I sat down and ate the cold meal left for me; roast beef, Yorkshire pudding, and marinated asparagus. The food was surprisingly good, Maddie really is a fine cook, and the bottle of Claret I brought up from the cellar enhanced the entire affair. After I had finished the food and the bottle of wine, I left everything on the table; it is all still here waiting for Maddie. Then I retired to my den, took one of my best cigars from the humidor and poured a snifter of my best cognac. Luckily, Maddie had also left a low-burning fire in the hearth; after stoking it with some kindling and adding a few split logs, it came to full bloom, burned brightly and gave off a soothing warmth. I seated myself in the leather club chair in front of the blaze and attempted to unburden my mind, all to no avail; the weight upon it was, and still is, oppressive. I resigned myself to my cerebral fate and let my mind wander over yesterday’s events, much like a bird in flight would survey the landscape beneath, to try and ascertain the shape and form of all that lay below.
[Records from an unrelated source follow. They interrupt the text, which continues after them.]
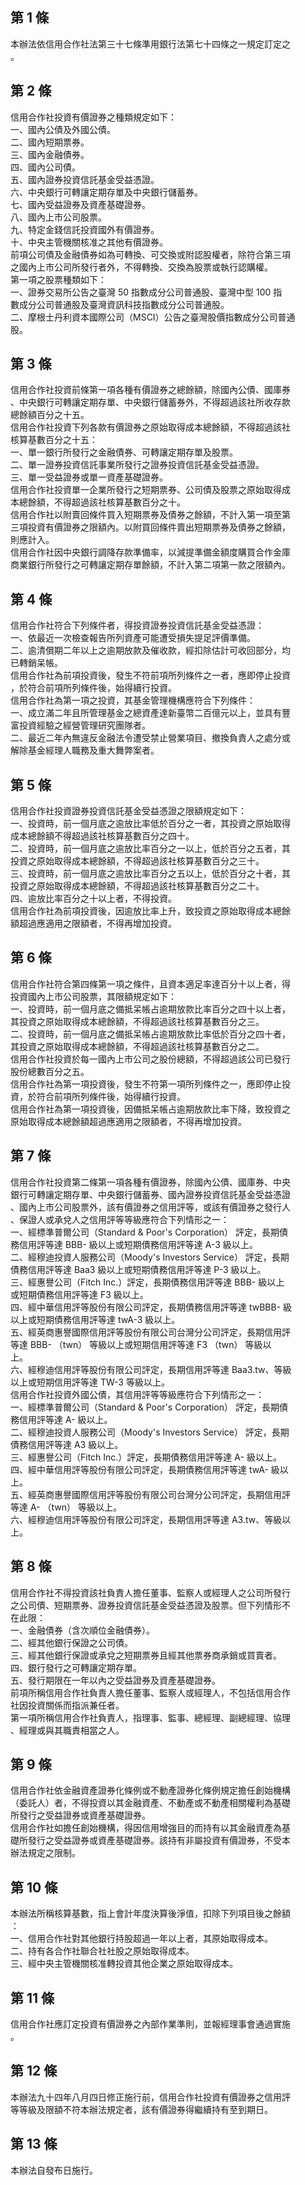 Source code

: 第 1 條
-------
本辦法依信用合作社法第三十七條準用銀行法第七十四條之一規定訂定之  
。

第 2 條
-------
信用合作社投資有價證券之種類規定如下：  
一、國內公債及外國公債。  
二、國內短期票券。  
三、國內金融債券。  
四、國內公司債。  
五、國內證券投資信託基金受益憑證。  
六、中央銀行可轉讓定期存單及中央銀行儲蓄券。  
七、國內受益證券及資產基礎證券。  
八、國內上市公司股票。  
九、特定金錢信託投資國外有價證券。  
十、中央主管機關核准之其他有價證券。  
前項公司債及金融債券如為可轉換、可交換或附認股權者，除符合第三項  
之國內上市公司所發行者外，不得轉換、交換為股票或執行認購權。  
第一項之股票種類如下：  
一、證券交易所公告之臺灣 50 指數成分公司普通股、臺灣中型 100  指  
    數成分公司普通股及臺灣資訊科技指數成分公司普通股。  
二、摩根士丹利資本國際公司（MSCI）公告之臺灣股價指數成分公司普通  
    股。

第 3 條
-------
信用合作社投資前條第一項各種有價證券之總餘額，除國內公債、國庫券  
、中央銀行可轉讓定期存單、中央銀行儲蓄券外，不得超過該社所收存款  
總餘額百分之十五。  
信用合作社投資下列各款有價證券之原始取得成本總餘額，不得超過該社  
核算基數百分之十五：  
一、單一銀行所發行之金融債券、可轉讓定期存單及股票。  
二、單一證券投資信託事業所發行之證券投資信託基金受益憑證。  
三、單一受益證券或單一資產基礎證券。  
信用合作社投資單一企業所發行之短期票券、公司債及股票之原始取得成  
本總餘額，不得超過該社核算基數百分之十。  
信用合作社以附賣回條件買入短期票券及債券之餘額，不計入第一項至第  
三項投資有價證券之限額內。以附買回條件賣出短期票券及債券之餘額，  
則應計入。  
信用合作社因中央銀行調降存款準備率，以減提準備金額度購買合作金庫  
商業銀行所發行之可轉讓定期存單餘額，不計入第二項第一款之限額內。

第 4 條
-------
信用合作社符合下列條件者，得投資證券投資信託基金受益憑證：  
一、依最近一次檢查報告所列資產可能遭受損失提足評價準備。  
二、逾清償期二年以上之逾期放款及催收款，經扣除估計可收回部分，均  
    已轉銷呆帳。  
信用合作社為前項投資後，發生不符前項所列條件之一者，應即停止投資  
，於符合前項所列條件後，始得續行投資。  
信用合作社為第一項之投資，其基金管理機構應符合下列條件：  
一、成立滿二年且所管理基金之總資產達新臺幣二百億元以上，並具有豐  
    富投資經驗之經營管理研究團隊者。  
二、最近二年內無違反金融法令遭受禁止營業項目、撤換負責人之處分或  
    解除基金經理人職務及重大舞弊案者。

第 5 條
-------
信用合作社投資證券投資信託基金受益憑證之限額規定如下：  
一、投資時，前一個月底之逾放比率低於百分之一者，其投資之原始取得  
    成本總餘額不得超過該社核算基數百分之四十。  
二、投資時，前一個月底之逾放比率百分之一以上，低於百分之五者，其  
    投資之原始取得成本總餘額，不得超過該社核算基數百分之三十。  
三、投資時，前一個月底之逾放比率百分之五以上，低於百分之十者，其  
    投資之原始取得成本總餘額，不得超過該社核算基數百分之二十。  
四、逾放比率百分之十以上者，不得投資。  
信用合作社為前項投資後，因逾放比率上升，致投資之原始取得成本總餘  
額超過應適用之限額者，不得再增加投資。

第 6 條
-------
信用合作社符合第四條第一項之條件，且資本適足率達百分十以上者，得  
投資國內上市公司股票，其限額規定如下：  
一、投資時，前一個月底之備抵呆帳占逾期放款比率百分之四十以上者，  
    其投資之原始取得成本總餘額，不得超過該社核算基數百分之三。  
二、投資時，前一個月底之備抵呆帳占逾期放款比率低於百分之四十者，  
    其投資之原始取得成本總餘額，不得超過該社核算基數百分之二。  
信用合作社投資於每一國內上市公司之股份總額，不得超過該公司已發行  
股份總數百分之五。  
信用合作社為第一項投資後，發生不符第一項所列條件之一，應即停止投  
資，於符合前項所列條件後，始得續行投資。  
信用合作社為第一項投資後，因備抵呆帳占逾期放款比率下降，致投資之  
原始取得成本總餘額超過應適用之限額者，不得再增加投資。

第 7 條
-------
信用合作社投資第二條第一項各種有價證券，除國內公債、國庫券、中央  
銀行可轉讓定期存單、中央銀行儲蓄券、國內證券投資信託基金受益憑證  
、國內上市公司股票外，該有價證券之信用評等，或該有價證券之發行人  
、保證人或承兌人之信用評等等級應符合下列情形之一：  
一、經標準普爾公司（Standard & Poor's Corporation） 評定，長期債  
    務信用評等達 BBB- 級以上或短期債務信用評等達 A-3  級以上。  
二、經穆迪投資人服務公司（Moody's Investors Service） 評定，長期  
    債務信用評等達 Baa3 級以上或短期債務信用評等達 P-3  級以上。  
三、經惠譽公司（Fitch Inc.）評定，長期債務信用評等達 BBB- 級以上  
    或短期債務信用評等達 F3 級以上。  
四、經中華信用評等股份有限公司評定，長期債務信用評等達 twBBB- 級  
    以上或短期債務信用評等達 twA-3  級以上。  
五、經英商惠譽國際信用評等股份有限公司台灣分公司評定，長期信用評  
    等達 BBB- （twn） 等級以上或短期信用評等達 F3 （twn） 等級以  
    上。  
六、經穆迪信用評等股份有限公司評定，長期信用評等達 Baa3.tw、等級  
    以上或短期信用評等達 TW-3 等級以上。  
信用合作社投資外國公債，其信用評等等級應符合下列情形之一：  
一、經標準普爾公司（Standard & Poor's Corporation） 評定，長期債  
    務信用評等達 A- 級以上。  
二、經穆迪投資人服務公司（Moody's Investors Service） 評定，長期  
    債務信用評等達 A3 級以上。  
三、經惠譽公司（Fitch Inc.）評定，長期債務信用評等達 A- 級以上。  
四、經中華信用評等股份有限公司評定，長期債務信用評等達 twA- 級以  
    上。  
五、經英商惠譽國際信用評等股份有限公司台灣分公司評定，長期信用評  
    等達 A- （twn） 等級以上。  
六、經穆迪信用評等股份有限公司評定，長期信用評等達 A3.tw、等級以  
    上。

第 8 條
-------
信用合作社不得投資該社負責人擔任董事、監察人或經理人之公司所發行  
之公司債、短期票券、證券投資信託基金受益憑證及股票。但下列情形不  
在此限：  
一、金融債券（含次順位金融債券）。  
二、經其他銀行保證之公司債。  
三、經其他銀行保證或承兌之短期票券且經其他票券商承銷或買賣者。  
四、銀行發行之可轉讓定期存單。  
五、發行期限在一年以內之受益證券及資產基礎證券。  
前項所稱信用合作社負責人擔任董事、監察人或經理人，不包括信用合作  
社因投資關係而指派兼任者。  
第一項所稱信用合作社負責人，指理事、監事、總經理、副總經理、協理  
、經理或與其職責相當之人。

第 9 條
-------
信用合作社依金融資產證券化條例或不動產證券化條例規定擔任創始機構  
（委託人）者，不得投資以其金融資產、不動產或不動產相關權利為基礎  
所發行之受益證券或資產基礎證券。  
信用合作社如擔任創始機構，得因信用增強目的而持有以其金融資產為基  
礎所發行之受益證券或資產基礎證券。該持有非屬投資有價證券，不受本  
辦法規定之限制。

第 10 條
--------
本辦法所稱核算基數，指上會計年度決算後淨值，扣除下列項目後之餘額  
：  
一、信用合作社對其他銀行持股超過一年以上者，其原始取得成本。  
二、持有各合作社聯合社社股之原始取得成本。  
三、經中央主管機關核准轉投資其他企業之原始取得成本。

第 11 條
--------
信用合作社應訂定投資有價證券之內部作業準則，並報經理事會通過實施  
。

第 12 條
--------
本辦法九十四年八月四日修正施行前，信用合作社投資有價證券之信用評  
等等級及限額不符本辦法規定者，該有價證券得繼續持有至到期日。

第 13 條
--------
本辦法自發布日施行。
As my mind rambled, the large meal and bottle of wine began to take effect and a heavy lethargy overcame me. I stared into the fire and fell into a mesmeric state watching the flames dance and lick across the clefts and peaks of the logs’ split face. After a time, I am unsure how long, I began to sense that I was not alone in the room; I seemed to hear breathing behind me, as if someone stood over my chair, watching me. I snapped out of my trance and turned around; no one was there, but the door was closed and I could not recall having closed it. A wave of anxiety seized me for a moment, until I finally asked myself, what did it matter if I had closed the door or not, had I come to such a neurotic state that I would second guess the mundane actions of everyday life that one forgets immediately after they are done because they are of no more import than a leaf in a breeze?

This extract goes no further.